(Dataset entries)

------------------------------------------------------------

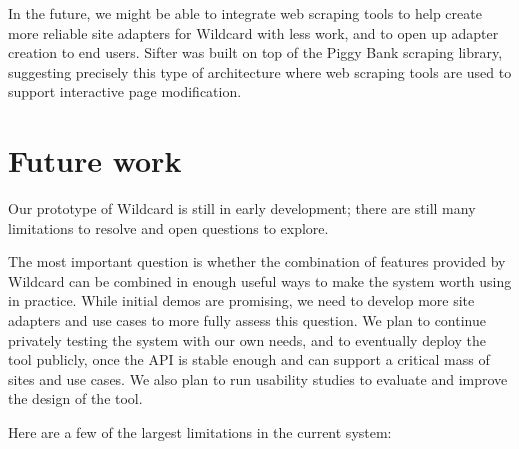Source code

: \documentclass[english,submission]{programming}
\begin{document}
In the future, we might be able to integrate web scraping tools to help
create more reliable site adapters for Wildcard with less work, and to
open up adapter creation to end users. Sifter was built on top of the
Piggy Bank scraping library, suggesting precisely this type of
architecture where web scraping tools are used to support interactive
page modification.

\hypertarget{future-work}{%
\section{Future work}\label{future-work}}

Our prototype of Wildcard is still in early development; there are still
many limitations to resolve and open questions to explore.

The most important question is whether the combination of features
provided by Wildcard can be combined in enough useful ways to make the
system worth using in practice. While initial demos are promising, we
need to develop more site adapters and use cases to more fully assess
this question. We plan to continue privately testing the system with our
own needs, and to eventually deploy the tool publicly, once the API is
stable enough and can support a critical mass of sites and use cases. We
also plan to run usability studies to evaluate and improve the design of
the tool.

Here are a few of the largest limitations in the current system:
\end{document}
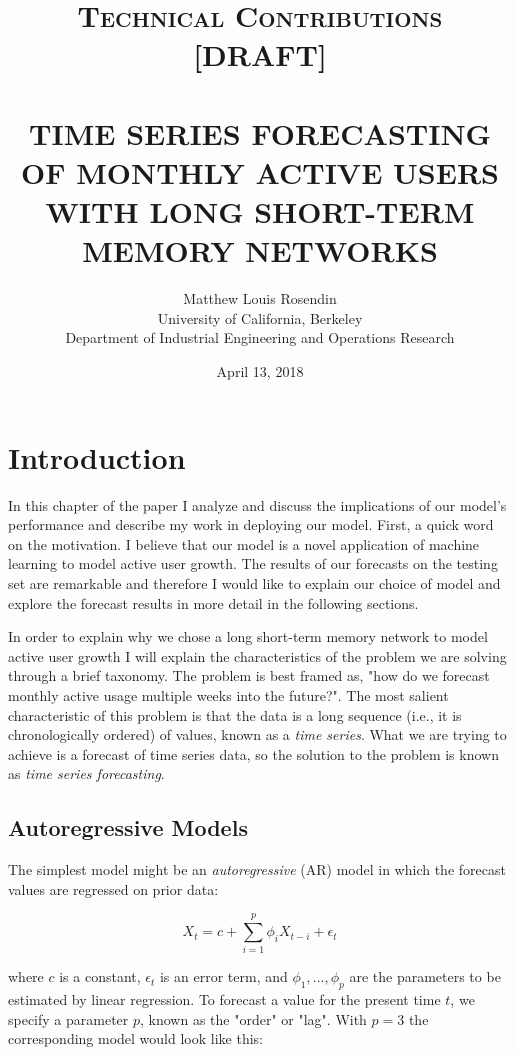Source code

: \documentclass[11pt, oneside]{article}
\title{
  \normalsize \textsc{Technical Contributions [DRAFT]} \\ [2.0cm]
  \HRule{0.5pt} \\
  \LARGE \textbf{\uppercase{
    Time Series Forecasting of Monthly Active Users with Long Short-Term Memory
    Networks
  }}
  \HRule{2pt} \\ [0.5cm]
  \vspace*{5\baselineskip}
}
\author{
  Matthew Louis Rosendin \\
  University of California, Berkeley \\
  Department of Industrial Engineering and Operations Research
}
\date{April 13, 2018}
\begin{document}
\maketitle
\newpage

\tableofcontents
\newpage

\listoffigures
\newpage

\section{Introduction}
In this chapter of the paper I analyze and discuss the implications of our model's performance and describe my work in deploying our model. First, a quick word on the motivation. I believe that our model is a novel application of machine learning to model active user growth. The results of our forecasts on the testing set are remarkable and therefore I would like to explain our choice of model and explore the forecast results in more detail in the following sections.

In order to explain why we chose a long short-term memory network to model active user growth I will explain the characteristics of the problem we are solving through a brief taxonomy. The problem is best framed as, "how do we forecast monthly active usage multiple weeks into the future?". The most salient characteristic of this problem is that the data is a long sequence (i.e., it is chronologically ordered) of values, known as a \textit{time series}. What we are trying to achieve is a forecast of time series data, so the solution to the problem is known as \textit{time series forecasting}.

\subsection{Autoregressive Models}

The simplest model might be an \textit{autoregressive} (AR) model in which the forecast values are regressed on prior data:

\begin{equation}
X_t = c + \sum_{i=1}^p \phi_i X_{t-i} + \epsilon_t
\end{equation}

where $c$ is a constant, $\epsilon_t$ is an error term, and $\phi_1, ..., \phi_p$ are the parameters to be estimated by linear regression. To forecast a value for the present time $t$, we specify a parameter $p$, known as the "order" or "lag". With $p=3$ the corresponding model would look like this:
\end{document}
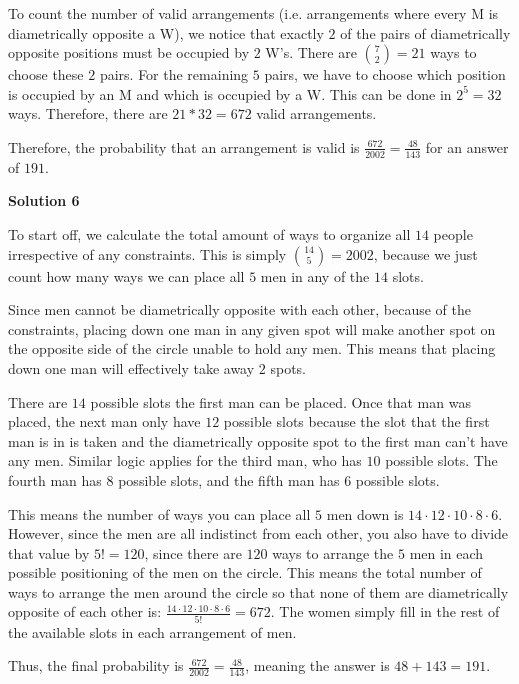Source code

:\begin{enumerate}
 To count the number of valid arrangements (i.e. arrangements where every M is diametrically opposite a W), we notice that exactly $2$ of the pairs of diametrically opposite positions must be occupied by $2$ W's. There are $\binom{7}{2} = 21$ ways to choose these $2$ pairs. For the remaining $5$ pairs, we have to choose which position is occupied by an M and which is occupied by a W. This can be done in $2^{5} = 32$ ways. Therefore, there are $21*32 = 672$ valid arrangements. 

 Therefore, the probability that an arrangement is valid is $\frac{672}{2002} = \frac{48}{143}$ for an answer of $\boxed{191}.$




\textbf{Solution 6}

To start off, we calculate the total amount of ways to organize all $14$ people irrespective of any constraints. This is simply ${14\choose5} = 2002$, because we just count how many ways we can place all $5$ men in any of the $14$ slots. 

 Since men cannot be diametrically opposite with each other, because of the constraints, placing down one man in any given spot will make another spot on the opposite side of the circle unable to hold any men. This means that placing down one man will effectively take away $2$ spots. 

 There are $14$ possible slots the first man can be placed. Once that man was placed, the next man only have $12$ possible slots because the slot that the first man is in is taken and the diametrically opposite spot to the first man can't have any men. Similar logic applies for the third man, who has $10$ possible slots. The fourth man has $8$ possible slots, and the fifth man has $6$ possible slots.

 This means the number of ways you can place all $5$ men down is $14 \cdot 12 \cdot 10 \cdot 8 \cdot 6$. However, since the men are all indistinct from each other, you also have to divide that value by $5! = 120$, since there are $120$ ways to arrange the $5$ men in each possible positioning of the men on the circle. This means the total number of ways to arrange the men around the circle so that none of them are diametrically opposite of each other is: $\frac{14 \cdot 12 \cdot 10 \cdot 8 \cdot 6}{5!} = 672$. The women simply fill in the rest of the available slots in each arrangement of men.

 Thus, the final probability is $\frac{672}{2002} = \frac{48}{143}$, meaning the answer is $48 + 143 = \boxed{191}$.


\end{enumerate}

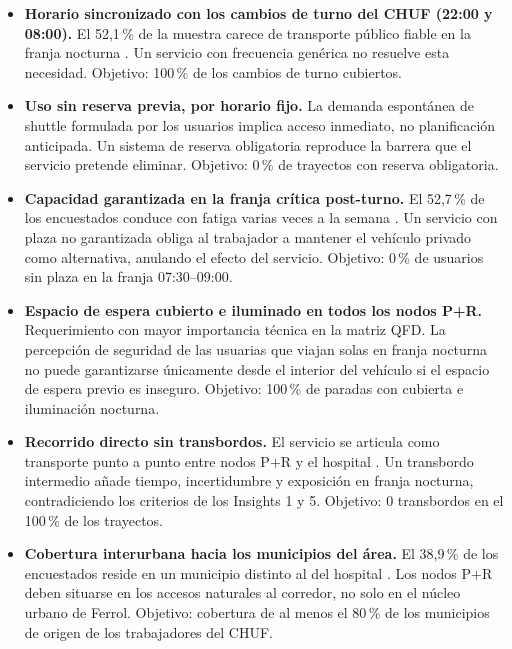 \begin{itemize}

	\item \textbf{Horario sincronizado con los cambios de turno del CHUF
	(22:00 y 08:00).} El 52,1\,\% de la muestra carece de transporte
	público fiable en la franja nocturna \parencite{LouridoRegueira2026}.
	Un servicio con frecuencia genérica no resuelve esta necesidad.
	Objetivo: 100\,\% de los cambios de turno cubiertos.

	\item \textbf{Uso sin reserva previa, por horario fijo.}
	La demanda espontánea de shuttle formulada por los usuarios
	\parencite{LouridoRegueira2026} implica acceso inmediato, no
	planificación anticipada. Un sistema de reserva obligatoria
	reproduce la barrera que el servicio pretende eliminar.
	Objetivo: 0\,\% de trayectos con reserva obligatoria.

	\item \textbf{Capacidad garantizada en la franja crítica post-turno.}
	El 52,7\,\% de los encuestados conduce con fatiga varias veces a la
	semana \parencite{LouridoRegueira2026}. Un servicio con plaza no
	garantizada obliga al trabajador a mantener el vehículo privado como
	alternativa, anulando el efecto del servicio.
	Objetivo: 0\,\% de usuarios sin plaza en la franja 07:30--09:00.

	\item \textbf{Espacio de espera cubierto e iluminado en todos los
	nodos P+R.} Requerimiento con mayor importancia técnica en la
	matriz QFD. La percepción de seguridad de las usuarias que viajan
	solas en franja nocturna \parencite{LouridoRegueira2026} no puede
	garantizarse únicamente desde el interior del vehículo si el espacio
	de espera previo es inseguro.
	Objetivo: 100\,\% de paradas con cubierta e iluminación nocturna.

	\item \textbf{Recorrido directo sin transbordos.}
	El servicio se articula como transporte punto a punto entre nodos
	P+R y el hospital \parencite{LouridoRegueira2026}. Un transbordo
	intermedio añade tiempo, incertidumbre y exposición en franja
	nocturna, contradiciendo los criterios de los Insights 1 y 5.
	Objetivo: 0 transbordos en el 100\,\% de los trayectos.

	\item \textbf{Cobertura interurbana hacia los municipios del área.}
	El 38,9\,\% de los encuestados reside en un municipio distinto al
	del hospital \parencite{LouridoRegueira2026}. Los nodos P+R deben
	situarse en los accesos naturales al corredor, no solo en el núcleo
	urbano de Ferrol. Objetivo: cobertura de al menos el 80\,\% de los
	municipios de origen de los trabajadores del CHUF.


\end{itemize}
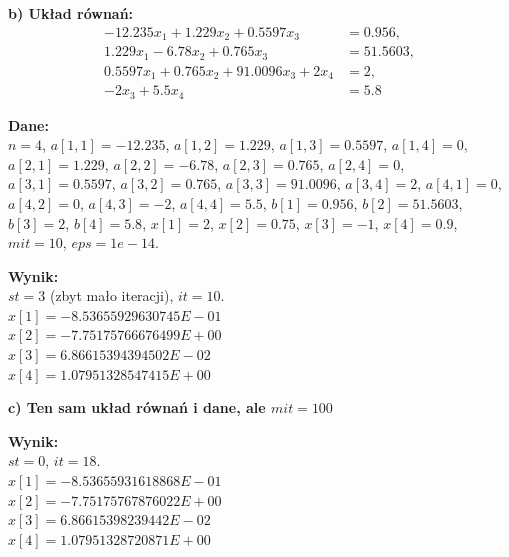 \documentclass[11pt,a4paper]{article}
\begin{document}
\vspace{1.5em}
\noindent \textbf{b) Układ równań:}
\begin{align*}
    -12.235x_{1}+1.229x_{2}+0.5597x_{3} &= 0.956, \\
    1.229x_{1}-6.78x_{2}+0.765x_{3} &= 51.5603, \\
    0.5597x_{1}+0.765x_{2}+91.0096x_{3}+2x_{4} &= 2, \\
    -2x_{3}+5.5x_{4} &= 5.8
\end{align*}

\noindent \textbf{Dane:} \\
$n=4$, $a[1,1]=-12.235$, $a[1,2]=1.229$, $a[1,3]=0.5597$, $a[1,4]=0$, $a[2,1]=1.229$, $a[2,2]=-6.78$, $a[2,3]=0.765$, $a[2,4]=0$, $a[3,1]=0.5597$, $a[3,2]=0.765$, $a[3,3]=91.0096$, $a[3,4]=2$, $a[4,1]=0$, $a[4,2]=0$, $a[4,3]=-2$, $a[4,4]=5.5$, $b[1]=0.956$, $b[2]=51.5603$, $b[3]=2$, $b[4]=5.8$, $x[1]=2$, $x[2]=0.75$, $x[3]=-1$, $x[4]=0.9$, $mit=10$, $eps=1e-14$.

\vspace{0.5em}
\noindent \textbf{Wynik:} \\
$st=3$ (zbyt mało iteracji), $it=10$. \\
$x[1] = -8.53655929630745E-01$ \\
$x[2] = -7.75175766676499E+00$ \\
$x[3] =  6.86615394394502E-02$ \\
$x[4] =  1.07951328547415E+00$

\vspace{1.5em}
\noindent \textbf{c) Ten sam układ równań i dane, ale $mit=100$}

\vspace{0.5em}
\noindent \textbf{Wynik:} \\
$st=0$, $it=18$. \\
$x[1] = -8.53655931618868E-01$ \\
$x[2] = -7.75175767876022E+00$ \\
$x[3] =  6.86615398239442E-02$ \\
$x[4] =  1.07951328720871E+00$
\end{document}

------------------------------------------------------------

Exercise >>
Write out exactly the lines above between the line with "To count the" and the line with "Therefore, the probability", inclusive, and nothing beyond them.

Task solution >>
 To count the number of valid arrangements (i.e. arrangements where every M is diametrically opposite a W), we notice that exactly $2$ of the pairs of diametrically opposite positions must be occupied by $2$ W's. There are $\binom{7}{2} = 21$ ways to choose these $2$ pairs. For the remaining $5$ pairs, we have to choose which position is occupied by an M and which is occupied by a W. This can be done in $2^{5} = 32$ ways. Therefore, there are $21*32 = 672$ valid arrangements. 

 Therefore, the probability that an arrangement is valid is $\frac{672}{2002} = \frac{48}{143}$ for an answer of $\boxed{191}.$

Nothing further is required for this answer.